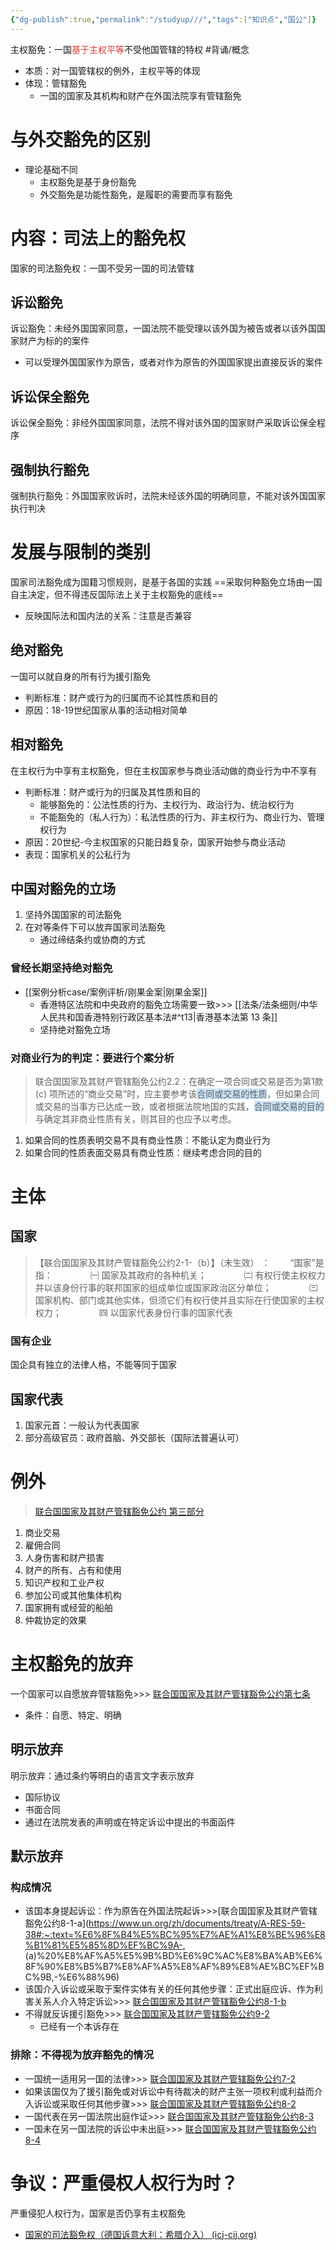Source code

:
 ```yaml
---
{"dg-publish":true,"permalink":"/studyup///","tags":["知识点","国公"]}
---
```


主权豁免：一国<font color="#d83931">基于主权平等</font>不受他国管辖的特权 #背诵/概念 
- 本质：对一国管辖权的例外，主权平等的体现
- 体现：管辖豁免
	- 一国的国家及其机构和财产在外国法院享有管辖豁免
# 与外交豁免的区别
- 理论基础不同
	- 主权豁免是基于身份豁免
	- 外交豁免是功能性豁免，是履职的需要而享有豁免
# 内容：司法上的豁免权
国家的司法豁免权：一国不受另一国的司法管辖
## 诉讼豁免
诉讼豁免：未经外国国家同意，一国法院不能受理以该外国为被告或者以该外国国家财产为标的的案件
- 可以受理外国国家作为原告，或者对作为原告的外国国家提出直接反诉的案件
## 诉讼保全豁免
诉讼保全豁免：非经外国国家同意，法院不得对该外国的国家财产采取诉讼保全程序
## 强制执行豁免
强制执行豁免：外国国家败诉时，法院未经该外国的明确同意，不能对该外国国家执行判决
# 发展与限制的类别
国家司法豁免成为国籍习惯规则，是基于各国的实践
==采取何种豁免立场由一国自主决定，但不得违反国际法上关于主权豁免的底线==
- 反映国际法和国内法的关系：注意是否兼容
## 绝对豁免
一国可以就自身的所有行为援引豁免
- 判断标准：财产或行为的归属而不论其性质和目的
- 原因：18-19世纪国家从事的活动相对简单
## 相对豁免
在主权行为中享有主权豁免，但在主权国家参与商业活动做的商业行为中不享有
- 判断标准：财产或行为的归属及其性质和目的
	- 能够豁免的：公法性质的行为、主权行为、政治行为、统治权行为
	- 不能豁免的（私人行为）：私法性质的行为、非主权行为、商业行为、管理权行为
- 原因：20世纪-今主权国家的只能日趋复杂，国家开始参与商业活动
- 表现：国家机关的公私行为
## 中国对豁免的立场
1. 坚持外国国家的司法豁免
2. 在对等条件下可以放弃国家司法豁免
	- 通过缔结条约或协商的方式
### 曾经长期坚持绝对豁免
- [[案例分析case/案例评析/刚果金案\|刚果金案]]
	- 香港特区法院和中央政府的豁免立场需要一致>>> [[法条/法条细则/中华人民共和国香港特别行政区基本法#^t13\|香港基本法第 13 条]]
	- 坚持绝对豁免立场
### 对商业行为的判定：要进行个案分析
>联合国国家及其财产管辖豁免公约2.2：在确定一项合同或交易是否为第1款 (c) 项所述的“商业交易”时，应主要参考该<span style="background:rgba(160, 204, 246, 0.55)">合同或交易的性质</span>，但如果合同或交易的当事方已达成一致，或者根据法院地国的实践，<span style="background:rgba(160, 204, 246, 0.55)">合同或交易的目的</span>与确定其非商业性质有关，则其目的也应予以考虑。
1. 如果合同的性质表明交易不具有商业性质：不能认定为商业行为
2. 如果合同的性质表面交易具有商业性质：继续考虑合同的目的
# 主体
## 国家
>【联合国国家及其财产管辖豁免公约2-1-（b）】（未生效） ：
>　　“国家”是指：
　　　　㈠ 国家及其政府的各种机关；
　　　　㈡ 有权行使主权权力并以该身份行事的联邦国家的组成单位或国家政治区分单位；
　　　　㈢ 国家机构、部门或其他实体，但须它们有权行使并且实际在行使国家的主权权力；
　　　　㈣ 以国家代表身份行事的国家代表
### 国有企业
国企具有独立的法律人格，不能等同于国家
## 国家代表
1. 国家元首：一般认为代表国家
2. 部分高级官员：政府首脑、外交部长（国际法普遍认可）
# 例外
>[联合国国家及其财产管辖豁免公约 第三部分](https://www.un.org/zh/documents/treaty/A-RES-59-38#:~:text=%E6%8F%B4%E5%BC%95%E7%AE%A1%E8%BE%96%E8%B1%81%E5%85%8D%E3%80%82-,%E7%AC%AC%E4%B8%89%E9%83%A8%E5%88%86%E3%80%80%E4%B8%8D%E5%BE%97%E6%8F%B4%E5%BC%95%E5%9B%BD%E5%AE%B6%E8%B1%81%E5%85%8D%E7%9A%84%E8%AF%89%E8%AE%BC,-%E7%AC%AC10%E6%9D%A1)
1. 商业交易
2. 雇佣合同
3. 人身伤害和财产损害
4. 财产的所有、占有和使用
5. 知识产权和工业产权
6. 参加公司或其他集体机构
7. 国家拥有或经营的船舶
8. 仲裁协定的效果
# 主权豁免的放弃
一个国家可以自愿放弃管辖豁免>>> [联合国国家及其财产管辖豁免公约第七条](https://www.un.org/zh/documents/treaty/A-RES-59-38#:~:text=%E5%88%A9%E7%9B%8A%E6%88%96%E6%B4%BB%E5%8A%A8%E3%80%82-,%E7%AC%AC7%E6%9D%A1%20%E6%98%8E%E7%A4%BA%E5%90%8C%E6%84%8F%E8%A1%8C%E4%BD%BF%E7%AE%A1%E8%BE%96,-1.%20%E4%B8%80%E5%9B%BD%E5%A6%82)
- 条件：自愿、特定、明确
## 明示放弃
明示放弃：通过条约等明白的语言文字表示放弃
- 国际协议
- 书面合同
- 通过在法院发表的声明或在特定诉讼中提出的书面函件
## 默示放弃
### 构成情况
- 该国本身提起诉讼：作为原告在外国法院起诉>>>[联合国国家及其财产管辖豁免公约8-1-a](https://www.un.org/zh/documents/treaty/A-RES-59-38#:~:text=%E6%8F%B4%E5%BC%95%E7%AE%A1%E8%BE%96%E8%B1%81%E5%85%8D%EF%BC%9A-, (a)%20%E8%AF%A5%E5%9B%BD%E6%9C%AC%E8%BA%AB%E6%8F%90%E8%B5%B7%E8%AF%A5%E8%AF%89%E8%AE%BC%EF%BC%9B,-%E6%88%96)
- 该国介入诉讼或采取于案件实体有关的任何其他步骤：正式出庭应诉、作为利害关系人介入特定诉讼>>> [联合国国家及其财产管辖豁免公约8-1-b](https://www.un.org/zh/documents/treaty/A-RES-59-38#:~:text=%E4%BB%8B%E5%85%A5%E8%AF%A5%E8%AF%89%E8%AE%BC%E6%88%96%E9%87%87%E5%8F%96%E4%B8%8E%E6%A1%88%E4%BB%B6%E5%AE%9E%E4%BD%93%E6%9C%89%E5%85%B3%E7%9A%84%E4%BB%BB%E4%BD%95%E5%85%B6%E4%BB%96%E6%AD%A5%E9%AA%A4)
- 不得就反诉援引豁免>>> [联合国国家及其财产管辖豁免公约9-2](https://www.un.org/zh/documents/treaty/A-RES-59-38#:~:text=2.%20%E4%B8%80%E5%9B%BD%E4%BB%8B%E5%85%A5%E5%8F%A6%E4%B8%80%E5%9B%BD%E6%B3%95%E9%99%A2%E7%9A%84%E8%AF%89%E8%AE%BC%E4%B8%AD%E6%8F%90%E5%87%BA%E8%AF%89%E8%AE%BC%E8%AF%B7%E6%B1%82%EF%BC%8C%E5%88%99%E4%B8%8D%E5%BE%97%E5%B0%B1%E4%B8%8E%E8%AF%A5%E5%9B%BD%E6%8F%90%E5%87%BA%E7%9A%84%E8%AF%89%E8%AE%BC%E8%AF%B7%E6%B1%82%E7%9B%B8%E5%90%8C%E7%9A%84%E6%B3%95%E5%BE%8B%E5%85%B3%E7%B3%BB%E6%88%96%E4%BA%8B%E5%AE%9E%E6%89%80%E5%BC%95%E8%B5%B7%E7%9A%84%E4%BB%BB%E4%BD%95%E5%8F%8D%E8%AF%89%E6%8F%B4%E5%BC%95%E7%AE%A1%E8%BE%96%E8%B1%81%E5%85%8D%E3%80%82)
	- 已经有一个本诉存在
### 排除：不得视为放弃豁免的情况
- 一国统一适用另一国的法律>>> [联合国国家及其财产管辖豁免公约7-2](https://www.un.org/zh/documents/treaty/A-RES-59-38#:~:text=%E7%9A%84%E4%B9%A6%E9%9D%A2%E5%87%BD%E4%BB%B6%E3%80%82-,2.,-%E4%B8%80%E5%9B%BD%E5%90%8C%E6%84%8F%E9%80%82%E7%94%A8)
- 如果该国仅为了援引豁免或对诉讼中有待裁决的财产主张一项权利或利益而介入诉讼或采取任何其他步骤>>> [联合国国家及其财产管辖豁免公约8-2](https://www.un.org/zh/documents/treaty/A-RES-59-38#:~:text=%E5%B0%BD%E6%97%A9%E8%BF%99%E6%A0%B7%E5%81%9A%E3%80%82-,2.,-%E4%B8%80%E5%9B%BD%E4%B8%8D%E5%BA%94)
- 一国代表在另一国法院出庭作证>>> [联合国国家及其财产管辖豁免公约8-3](https://www.un.org/zh/documents/treaty/A-RES-59-38#:~:text=%E6%9D%83%E5%88%A9%E6%88%96%E5%88%A9%E7%9B%8A%E3%80%82-,3.,-%E4%B8%80%E5%9B%BD%E4%BB%A3%E8%A1%A8%E5%9C%A8)
- 一国未在另一国法院的诉讼中未出庭>>> [联合国国家及其财产管辖豁免公约8-4](https://www.un.org/zh/documents/treaty/A-RES-59-38#:~:text=%E8%A1%8C%E4%BD%BF%E7%AE%A1%E8%BE%96%E6%9D%83%E3%80%82-,4.,-%E4%B8%80%E5%9B%BD%E6%9C%AA%E5%9C%A8)
# 争议：严重侵权人权行为时？
严重侵犯人权行为，国家是否仍享有主权豁免
- [国家的司法豁免权（德国诉意大利：希腊介入） (icj-cij.org)](https://icj-cij.org/case/143)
- - -
Copy out nothing but the lines from the beginning of the records through the one that contains "# 内容：司法上的豁免权". Skip the pictures.

Source code

:
 ```yaml
---
{"dg-publish":true,"permalink":"/studyup///","tags":["知识点","国公"]}
---
```


主权豁免：一国<font color="#d83931">基于主权平等</font>不受他国管辖的特权 #背诵/概念 
- 本质：对一国管辖权的例外，主权平等的体现
- 体现：管辖豁免
	- 一国的国家及其机构和财产在外国法院享有管辖豁免
# 与外交豁免的区别
- 理论基础不同
	- 主权豁免是基于身份豁免
	- 外交豁免是功能性豁免，是履职的需要而享有豁免
# 内容：司法上的豁免权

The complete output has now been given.